- Chapter 9 Protocol for All Collection Classes
Protocol for All Collection Classes
Object Magnitude Character Date Time Number Float Fraction Integer LargeNegativeInteger LargePositiveInteger SmallInteger LookupKey Association Link Process Collection*** SequenceableCollection LinkedList Semaphore ArrayedCollection Array Bitmap DisplayBitmap RunArray String Symbol Text ByteArray Interval OrderedCollection SortedCollection Bag MappedCollection Set Dictionary IdentifyDictionary Stream PositionableStream ReadStream WriteStream ReadWriteStream ExternalStream FileStream Random File FileDirectory FilePage UndefinedObject Boolean False True ProcessorScheduler Delay SharedQueue Behavior ClassDescription Class MetaClass Point Rectangle BitBit CharacterScanner Pen DisplayObject DisplayMedium Form Cursor DisplayScreen InfiniteForm OpaqueForm Path Arc Circle Curve Line LinearFit Spline
A collection represents a group of objects. These objects are called the elements of the collection. For example, an Array is a collection. The Array
#('word' 3 5 $G (1 2 3))
is a collection of five elements. The first one is a String, the second and third are SmallIntegers, the fourth element is a Character, and the fifth is itself an Array. The first element, the String, is also a collection; in this case, it is a collection of four Characters.
Collections provide basic data structures for programming in the Smalltalk-80 system. Elements of some of the collections are unordered and elements of other collections are ordered. Of the collections with unordered elements, Bags allow duplicate elements and Sets do not allow duplication. There are also Dictionaries that associate pairs of objects. Of the collections with ordered elements, some have the order specified externally when the elements are added (OrderedCollections, Arrays, Strings) and others determine the order based on the elements themselves (SortedCollections). For example, the common data structures of arrays and strings are provided by classes that associate integer indices and elements and that have external ordering corresponding to the ordering of the indices.
This chapter introduces the protocol shared by all collections. Each message described in this chapter is understood by any kind of collection, unless that collection specifically disallows it. Descriptions of each kind of collection are provided in the next chapter.

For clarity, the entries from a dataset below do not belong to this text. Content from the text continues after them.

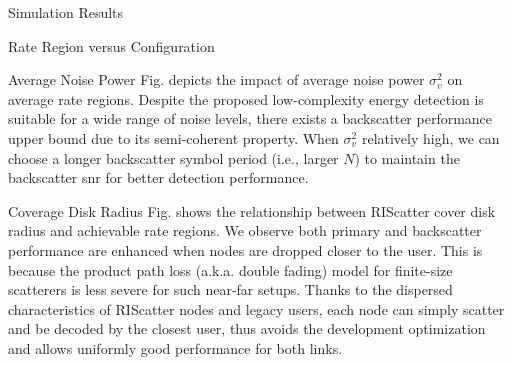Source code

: \documentclass[journal]{IEEEtran}
\begin{document}
\begin{section}{Simulation Results}
\begin{subsection}{Rate Region versus Configuration}
		\begin{subsubsection}{Average Noise Power}
			Fig.  depicts the impact of average noise power $\sigma_v^2$ on average rate regions.
			Despite the proposed low-complexity energy detection is suitable for a wide range of noise levels, there exists a backscatter performance upper bound due to its semi-coherent property.
			When $\sigma_v^2$ relatively high, we can choose a longer backscatter symbol period (i.e., larger $N$) to maintain the backscatter \gls{snr} for better detection performance.
		\end{subsubsection}

		\begin{subsubsection}{Coverage Disk Radius}
			Fig.  shows the relationship between RIScatter cover disk radius and achievable rate regions.
			We observe both primary and backscatter performance are enhanced when nodes are dropped closer to the user.
			This is because the product path loss (a.k.a. double fading) model for finite-size scatterers is less severe for such near-far setups.
			Thanks to the dispersed characteristics of RIScatter nodes and legacy users, each node can simply scatter and be decoded by the closest user, thus avoids the development optimization and allows uniformly good performance for both links.
		\end{subsubsection}
	\end{subsection}
	\label{se:simulation_results}
\end{section}
\end{document}
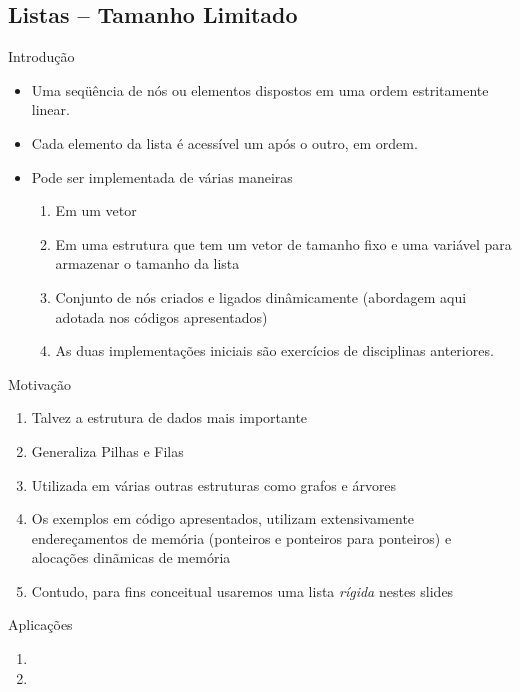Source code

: 
\subsection{Listas -- Tamanho Limitado}
  \begin{frame}{Introdução}    
		\begin{itemize}
			\item Uma seqüência de nós ou elementos dispostos em uma ordem estritamente linear.
			\item Cada elemento da lista é acessível um após o outro, em ordem.
			\item Pode ser implementada de várias maneiras			
				\begin{enumerate}
					\item Em um vetor
					\item Em uma estrutura que tem um vetor de tamanho fixo e uma 
					variável para armazenar o tamanho da lista
					\item Conjunto de nós criados e ligados dinâmicamente (abordagem aqui adotada nos códigos apresentados)
					\pause
					\item As duas implementações iniciais são exercícios de disciplinas anteriores.
				\end{enumerate}
		\end{itemize}
  \end{frame}

  \begin{frame}{Motivação}    
	\begin{enumerate}
	\item Talvez a estrutura de dados mais importante
	\item Generaliza Pilhas e Filas
	\item Utilizada em várias outras estruturas como grafos e árvores
	\pause
	\item Os exemplos em código apresentados, utilizam extensivamente 
	endereçamentos de memória (ponteiros e ponteiros para ponteiros) e alocações dinãmicas
	de memória
	\item Contudo, para fins conceitual usaremos uma lista {\em rígida} nestes slides
	\end{enumerate}
	
  \end{frame}
\begin{frame}{Aplicações}    
	\begin{enumerate}
	\item 
	\pause
	\item 
	\end{enumerate}
	
  \end{frame}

Collections support four categories of messages for accessing elements:
- Messages for adding new elements
- messages for removing elements
- messages for testing occurrences of elements
- messages for enumerating elements
A single element or several elements can be added or removed from a collection. It is possible to test whether a collection is empty or whether it includes a particular element. It is also possible to determine the number of times a particular element occurs in the collection. Enumeration allows one to access the elements without removing them from the collection.
Adding, Removing, and Testing Elements
The basic protocol for collections is specified by the superclass of all collection classes, named Collection. Class Collection is a subclass of class Object. The protocol for adding, removing, and testing elements follows.
|add: newObject||Include the argument, newObject, as one of the receiver's elements. Answer newObject.|
|addAll: aCollection||Include all the elements of the argument, aCollection, as the receiver's elements. Answer aCollection.|
|remove: oldObject||Remove the argument, oldObject, from the receiver's elements. Answer oldObject unless no element is equal to oldObject, in which case, report that an error occurred.|
|remove: oldObject ifAbsent: anExceptionBlock||Remove the argument, oldObject, from the receiver's elements. If several of the elements are equal to oldObject, only one is removed. If no element is equal to oldObject, answer the result of evaluating anExceptionBlock. Otherwise, answer oldObject.|
|removeAll: aCollection||Remove each element of the argument, aCollection, from the receiver. If successful for each, answer aCollection. Otherwise report that an error occurred.|
|includes: anObject||Answer whether the argument, anObject, is equal to one of the receiver's elements.|
|isEmpty||Answer whether the receiver contains any elements.|
|occurrencesOf: anObject||Answer how many of the receiver's elements are equal to the argument, anObject.|
|Collection instance protocol|
In order to demonstrate the use of these messages, we introduce the collection lotteryA
(272 572 852 156)
and the collection lotteryB
(572 621 274)
We will assume that these two collections, representing numbers drawn in a lottery, are instances of Bag, a subclass of Collection. Collection itself is abstract in the sense that it describes protocol for all collections. Collection does not provide sufficient representation for storing elements and so it is not possible to provide implementations in Collection of all of its messages. Because of this incompleteness in the definition of Collection, it is not useful to create instances of Collection. Bag is concrete in the sense that it provides a representation for storing elements and implementations of the messages not implementable in its superclass.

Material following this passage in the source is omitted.